On top of all this, Neman and his team have turned the festival into a way to support community service organizations as well. Among the cuisine offered by famous restaurants in the Food Forest, D.C. Central Kitchen will also have a presence. D.C. Central Kitchen’s mission is to feed the homeless, offer job training, and support their communities through the recycling of leftover and surplus food from area, restaurants, hospital kitchens and food service entities. Neman says a portion of the proceeds from the festival will go to DCCK. Furthermore, Sweetgreen has started partnering with D.C. Central Kitchen to offer workshops on how to choose healthy foods to elementary school children in the Washington, D.C. and Philadelphia regions.
While many festivals feature a variety of music and sometimes themed vendors or exhibits, few seem to have attempted to promote the healthy and sustainable lifestyle philosophy, as well as the community consciousness, in the way the Sweetlife Festival attempts to do.
“Definitely there are some festivals that we look up,” Neman says. Some of the festivals he sites include Coachella, going on now in Indio, California, the food offerings at Outside Lands Festival in Golden Gate Park in San Francisco, Bonaroo, something of a cultural event in Manchester, Tenn., and Wanderlust, which combines yoga, music and speakers for events, in Vermont, Colorado, California and British Columbia. “They all have something special about them,” Neman says.

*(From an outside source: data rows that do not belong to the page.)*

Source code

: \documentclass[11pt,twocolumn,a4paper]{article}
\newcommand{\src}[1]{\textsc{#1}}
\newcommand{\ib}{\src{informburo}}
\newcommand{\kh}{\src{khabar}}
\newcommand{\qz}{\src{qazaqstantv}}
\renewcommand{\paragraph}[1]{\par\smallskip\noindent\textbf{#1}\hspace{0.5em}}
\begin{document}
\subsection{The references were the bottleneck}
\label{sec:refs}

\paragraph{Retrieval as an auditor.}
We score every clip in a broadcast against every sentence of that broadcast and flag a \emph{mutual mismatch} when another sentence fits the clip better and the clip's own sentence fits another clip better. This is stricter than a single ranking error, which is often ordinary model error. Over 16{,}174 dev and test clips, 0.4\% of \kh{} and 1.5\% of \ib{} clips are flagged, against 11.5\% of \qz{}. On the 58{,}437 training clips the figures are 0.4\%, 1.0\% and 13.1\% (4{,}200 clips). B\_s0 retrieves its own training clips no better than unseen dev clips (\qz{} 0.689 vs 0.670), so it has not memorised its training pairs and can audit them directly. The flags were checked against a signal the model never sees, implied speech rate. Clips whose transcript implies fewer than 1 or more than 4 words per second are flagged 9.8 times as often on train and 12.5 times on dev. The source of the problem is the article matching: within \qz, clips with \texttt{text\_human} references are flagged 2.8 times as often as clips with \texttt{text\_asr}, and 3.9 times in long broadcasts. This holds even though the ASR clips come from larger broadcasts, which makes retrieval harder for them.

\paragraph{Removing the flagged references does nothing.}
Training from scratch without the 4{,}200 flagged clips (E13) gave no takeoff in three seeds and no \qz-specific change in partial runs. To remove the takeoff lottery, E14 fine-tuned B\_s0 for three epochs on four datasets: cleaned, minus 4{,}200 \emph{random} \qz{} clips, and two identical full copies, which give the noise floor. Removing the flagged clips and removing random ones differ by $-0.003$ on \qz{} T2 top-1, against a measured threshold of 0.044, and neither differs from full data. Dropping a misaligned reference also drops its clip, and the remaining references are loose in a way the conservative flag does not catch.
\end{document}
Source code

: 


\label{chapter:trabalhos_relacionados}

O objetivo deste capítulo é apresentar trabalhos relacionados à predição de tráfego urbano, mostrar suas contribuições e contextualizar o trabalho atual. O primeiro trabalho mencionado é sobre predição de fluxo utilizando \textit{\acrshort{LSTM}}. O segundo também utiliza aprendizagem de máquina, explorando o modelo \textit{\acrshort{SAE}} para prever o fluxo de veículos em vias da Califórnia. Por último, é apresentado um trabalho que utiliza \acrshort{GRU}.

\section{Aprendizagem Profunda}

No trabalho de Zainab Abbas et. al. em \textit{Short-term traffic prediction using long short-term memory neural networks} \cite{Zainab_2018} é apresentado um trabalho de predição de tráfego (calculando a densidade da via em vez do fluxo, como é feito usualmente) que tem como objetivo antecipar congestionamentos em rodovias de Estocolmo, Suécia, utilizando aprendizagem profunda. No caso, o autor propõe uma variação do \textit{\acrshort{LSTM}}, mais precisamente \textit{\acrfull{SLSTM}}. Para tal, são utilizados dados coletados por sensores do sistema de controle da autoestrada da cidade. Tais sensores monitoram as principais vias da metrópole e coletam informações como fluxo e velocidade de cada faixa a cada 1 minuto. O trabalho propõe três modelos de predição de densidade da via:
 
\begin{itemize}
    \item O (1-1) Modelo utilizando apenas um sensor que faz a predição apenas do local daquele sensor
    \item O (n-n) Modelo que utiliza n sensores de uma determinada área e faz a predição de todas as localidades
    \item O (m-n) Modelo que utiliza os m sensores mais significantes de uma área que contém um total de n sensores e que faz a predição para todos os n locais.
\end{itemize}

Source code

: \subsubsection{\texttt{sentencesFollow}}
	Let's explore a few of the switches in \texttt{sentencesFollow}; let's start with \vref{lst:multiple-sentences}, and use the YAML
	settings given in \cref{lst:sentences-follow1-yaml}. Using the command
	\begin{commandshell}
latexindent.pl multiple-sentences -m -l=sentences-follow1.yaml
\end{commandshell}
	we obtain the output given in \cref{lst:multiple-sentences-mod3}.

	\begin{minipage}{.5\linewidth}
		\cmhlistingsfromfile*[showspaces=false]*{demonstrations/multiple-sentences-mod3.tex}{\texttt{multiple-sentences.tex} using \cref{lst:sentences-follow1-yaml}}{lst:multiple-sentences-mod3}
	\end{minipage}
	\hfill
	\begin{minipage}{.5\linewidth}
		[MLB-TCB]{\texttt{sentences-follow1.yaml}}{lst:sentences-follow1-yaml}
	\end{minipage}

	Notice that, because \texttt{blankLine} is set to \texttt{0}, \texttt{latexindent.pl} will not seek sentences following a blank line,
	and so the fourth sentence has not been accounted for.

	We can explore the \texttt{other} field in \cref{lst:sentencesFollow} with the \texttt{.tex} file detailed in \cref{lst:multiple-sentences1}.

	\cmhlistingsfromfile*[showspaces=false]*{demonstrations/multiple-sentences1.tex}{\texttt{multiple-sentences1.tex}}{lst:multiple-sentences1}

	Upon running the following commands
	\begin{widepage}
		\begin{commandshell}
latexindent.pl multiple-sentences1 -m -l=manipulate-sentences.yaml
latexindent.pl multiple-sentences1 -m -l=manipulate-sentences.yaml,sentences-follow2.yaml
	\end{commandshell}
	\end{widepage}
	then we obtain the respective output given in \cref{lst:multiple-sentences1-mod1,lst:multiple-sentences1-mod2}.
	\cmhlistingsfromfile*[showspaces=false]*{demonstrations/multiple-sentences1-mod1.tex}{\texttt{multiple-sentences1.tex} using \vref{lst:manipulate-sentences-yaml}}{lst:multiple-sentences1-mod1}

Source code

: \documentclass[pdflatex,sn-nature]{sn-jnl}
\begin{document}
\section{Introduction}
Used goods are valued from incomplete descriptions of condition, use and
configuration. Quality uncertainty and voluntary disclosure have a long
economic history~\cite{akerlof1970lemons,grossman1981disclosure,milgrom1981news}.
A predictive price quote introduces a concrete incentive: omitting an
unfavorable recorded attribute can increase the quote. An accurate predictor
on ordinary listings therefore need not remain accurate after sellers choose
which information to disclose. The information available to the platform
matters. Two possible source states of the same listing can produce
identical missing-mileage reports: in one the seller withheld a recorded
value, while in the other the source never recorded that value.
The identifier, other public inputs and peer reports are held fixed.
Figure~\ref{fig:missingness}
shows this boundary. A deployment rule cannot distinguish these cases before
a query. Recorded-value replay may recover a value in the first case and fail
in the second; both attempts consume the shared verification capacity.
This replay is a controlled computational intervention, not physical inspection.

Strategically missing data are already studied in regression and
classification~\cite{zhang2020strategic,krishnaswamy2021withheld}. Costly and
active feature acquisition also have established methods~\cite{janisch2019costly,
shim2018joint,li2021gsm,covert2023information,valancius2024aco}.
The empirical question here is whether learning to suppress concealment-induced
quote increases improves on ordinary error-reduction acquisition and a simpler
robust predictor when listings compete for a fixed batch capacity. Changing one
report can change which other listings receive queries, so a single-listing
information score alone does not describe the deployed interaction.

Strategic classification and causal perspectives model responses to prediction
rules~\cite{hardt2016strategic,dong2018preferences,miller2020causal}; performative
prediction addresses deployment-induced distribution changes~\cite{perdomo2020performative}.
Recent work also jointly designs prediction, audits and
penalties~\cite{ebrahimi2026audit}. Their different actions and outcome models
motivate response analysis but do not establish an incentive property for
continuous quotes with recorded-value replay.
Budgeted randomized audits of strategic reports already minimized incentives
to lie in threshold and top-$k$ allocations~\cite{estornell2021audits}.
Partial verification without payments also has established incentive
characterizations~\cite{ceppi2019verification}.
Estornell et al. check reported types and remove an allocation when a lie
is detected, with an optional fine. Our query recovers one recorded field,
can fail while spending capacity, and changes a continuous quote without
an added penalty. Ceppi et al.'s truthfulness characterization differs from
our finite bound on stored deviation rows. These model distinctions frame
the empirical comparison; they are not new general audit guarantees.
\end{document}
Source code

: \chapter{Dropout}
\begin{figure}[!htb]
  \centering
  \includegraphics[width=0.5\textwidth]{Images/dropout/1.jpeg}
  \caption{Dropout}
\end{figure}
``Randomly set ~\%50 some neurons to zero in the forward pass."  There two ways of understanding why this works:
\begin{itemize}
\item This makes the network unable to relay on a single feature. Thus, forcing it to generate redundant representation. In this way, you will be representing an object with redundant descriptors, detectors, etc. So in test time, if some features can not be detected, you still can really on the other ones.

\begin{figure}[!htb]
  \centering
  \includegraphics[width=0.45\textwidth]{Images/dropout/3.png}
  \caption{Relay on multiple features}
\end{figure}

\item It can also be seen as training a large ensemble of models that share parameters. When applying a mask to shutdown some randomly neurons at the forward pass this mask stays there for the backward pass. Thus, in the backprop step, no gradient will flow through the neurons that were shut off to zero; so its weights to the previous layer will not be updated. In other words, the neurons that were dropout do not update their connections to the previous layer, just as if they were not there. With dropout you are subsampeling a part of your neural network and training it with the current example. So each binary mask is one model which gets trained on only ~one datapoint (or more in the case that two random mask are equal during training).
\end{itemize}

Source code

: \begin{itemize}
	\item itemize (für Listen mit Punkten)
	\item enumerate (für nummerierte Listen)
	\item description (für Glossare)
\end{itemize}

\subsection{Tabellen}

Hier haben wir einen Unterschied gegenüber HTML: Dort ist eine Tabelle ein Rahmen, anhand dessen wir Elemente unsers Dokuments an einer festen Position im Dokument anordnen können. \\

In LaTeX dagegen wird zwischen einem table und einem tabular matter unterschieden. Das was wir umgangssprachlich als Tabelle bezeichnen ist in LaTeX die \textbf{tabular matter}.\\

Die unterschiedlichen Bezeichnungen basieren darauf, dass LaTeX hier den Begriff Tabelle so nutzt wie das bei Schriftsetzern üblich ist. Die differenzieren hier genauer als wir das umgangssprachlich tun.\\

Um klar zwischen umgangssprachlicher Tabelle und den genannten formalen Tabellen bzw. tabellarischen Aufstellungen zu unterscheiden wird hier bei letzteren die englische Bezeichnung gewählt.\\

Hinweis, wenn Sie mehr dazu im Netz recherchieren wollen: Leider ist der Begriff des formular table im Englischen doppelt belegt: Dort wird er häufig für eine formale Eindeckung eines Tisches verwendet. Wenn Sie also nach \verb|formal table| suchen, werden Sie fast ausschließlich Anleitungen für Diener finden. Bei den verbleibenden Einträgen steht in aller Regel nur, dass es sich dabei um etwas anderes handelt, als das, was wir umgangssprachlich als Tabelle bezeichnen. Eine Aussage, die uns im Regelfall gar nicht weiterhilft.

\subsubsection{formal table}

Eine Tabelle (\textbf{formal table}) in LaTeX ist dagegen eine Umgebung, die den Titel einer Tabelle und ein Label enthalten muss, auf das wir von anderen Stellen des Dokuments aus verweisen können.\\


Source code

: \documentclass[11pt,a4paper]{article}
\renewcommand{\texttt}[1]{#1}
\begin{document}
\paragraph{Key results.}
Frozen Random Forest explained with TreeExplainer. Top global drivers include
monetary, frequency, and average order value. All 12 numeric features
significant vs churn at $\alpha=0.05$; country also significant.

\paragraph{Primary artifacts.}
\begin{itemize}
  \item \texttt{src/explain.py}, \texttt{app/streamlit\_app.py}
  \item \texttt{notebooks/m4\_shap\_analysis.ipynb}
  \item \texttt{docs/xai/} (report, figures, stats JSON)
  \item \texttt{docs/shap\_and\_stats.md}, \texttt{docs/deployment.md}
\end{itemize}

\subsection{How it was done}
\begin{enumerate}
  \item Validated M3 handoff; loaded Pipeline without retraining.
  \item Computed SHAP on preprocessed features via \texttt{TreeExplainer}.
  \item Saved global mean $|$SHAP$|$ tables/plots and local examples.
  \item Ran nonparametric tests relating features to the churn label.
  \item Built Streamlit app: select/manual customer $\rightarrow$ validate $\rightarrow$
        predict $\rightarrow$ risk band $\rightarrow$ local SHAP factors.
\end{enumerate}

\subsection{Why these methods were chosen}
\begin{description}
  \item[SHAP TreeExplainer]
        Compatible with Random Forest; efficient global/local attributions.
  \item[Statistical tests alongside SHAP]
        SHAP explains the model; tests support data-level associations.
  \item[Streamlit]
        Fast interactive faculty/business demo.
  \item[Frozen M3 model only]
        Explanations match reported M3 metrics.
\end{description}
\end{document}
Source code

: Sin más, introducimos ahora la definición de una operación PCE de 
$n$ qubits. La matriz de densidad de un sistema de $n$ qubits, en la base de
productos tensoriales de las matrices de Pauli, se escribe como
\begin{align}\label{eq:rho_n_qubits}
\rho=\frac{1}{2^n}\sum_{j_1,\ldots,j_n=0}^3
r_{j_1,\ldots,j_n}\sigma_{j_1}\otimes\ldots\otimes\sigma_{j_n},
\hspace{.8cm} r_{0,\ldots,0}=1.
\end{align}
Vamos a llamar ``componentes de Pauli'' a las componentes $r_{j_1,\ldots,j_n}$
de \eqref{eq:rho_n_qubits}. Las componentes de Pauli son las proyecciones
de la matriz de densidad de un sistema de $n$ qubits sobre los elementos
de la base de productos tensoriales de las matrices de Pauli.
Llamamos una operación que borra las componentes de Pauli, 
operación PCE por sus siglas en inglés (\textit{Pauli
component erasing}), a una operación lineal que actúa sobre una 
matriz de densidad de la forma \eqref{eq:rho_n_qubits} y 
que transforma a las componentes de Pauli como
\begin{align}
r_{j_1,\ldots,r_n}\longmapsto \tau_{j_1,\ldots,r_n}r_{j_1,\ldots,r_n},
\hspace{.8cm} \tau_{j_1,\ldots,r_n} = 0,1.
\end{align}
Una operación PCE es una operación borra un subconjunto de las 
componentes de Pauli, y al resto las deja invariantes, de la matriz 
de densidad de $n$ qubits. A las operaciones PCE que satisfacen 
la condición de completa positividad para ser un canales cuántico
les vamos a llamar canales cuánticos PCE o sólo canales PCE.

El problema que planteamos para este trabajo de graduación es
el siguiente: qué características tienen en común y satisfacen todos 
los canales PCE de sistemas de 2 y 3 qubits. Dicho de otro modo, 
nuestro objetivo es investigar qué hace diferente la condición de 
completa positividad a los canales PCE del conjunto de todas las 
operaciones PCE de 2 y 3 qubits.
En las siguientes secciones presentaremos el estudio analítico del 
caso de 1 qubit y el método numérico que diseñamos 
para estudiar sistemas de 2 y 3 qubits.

Only the Electric Forest Festival, formerly called Rothbury after the town in Michigan where it is held, addresses issues of sustainability, environmental awareness, and is also a musical event, Neman says. “We just view Sweetlife as a party with a purpose,” he says.

Neman expects the Sweetlife Festival to sell out and VIP tickets, which went for $125, already have. As for now, general admission tickets to the Sweetlife Festival are $75 from Ticketfly. Gates open at noon on April 28.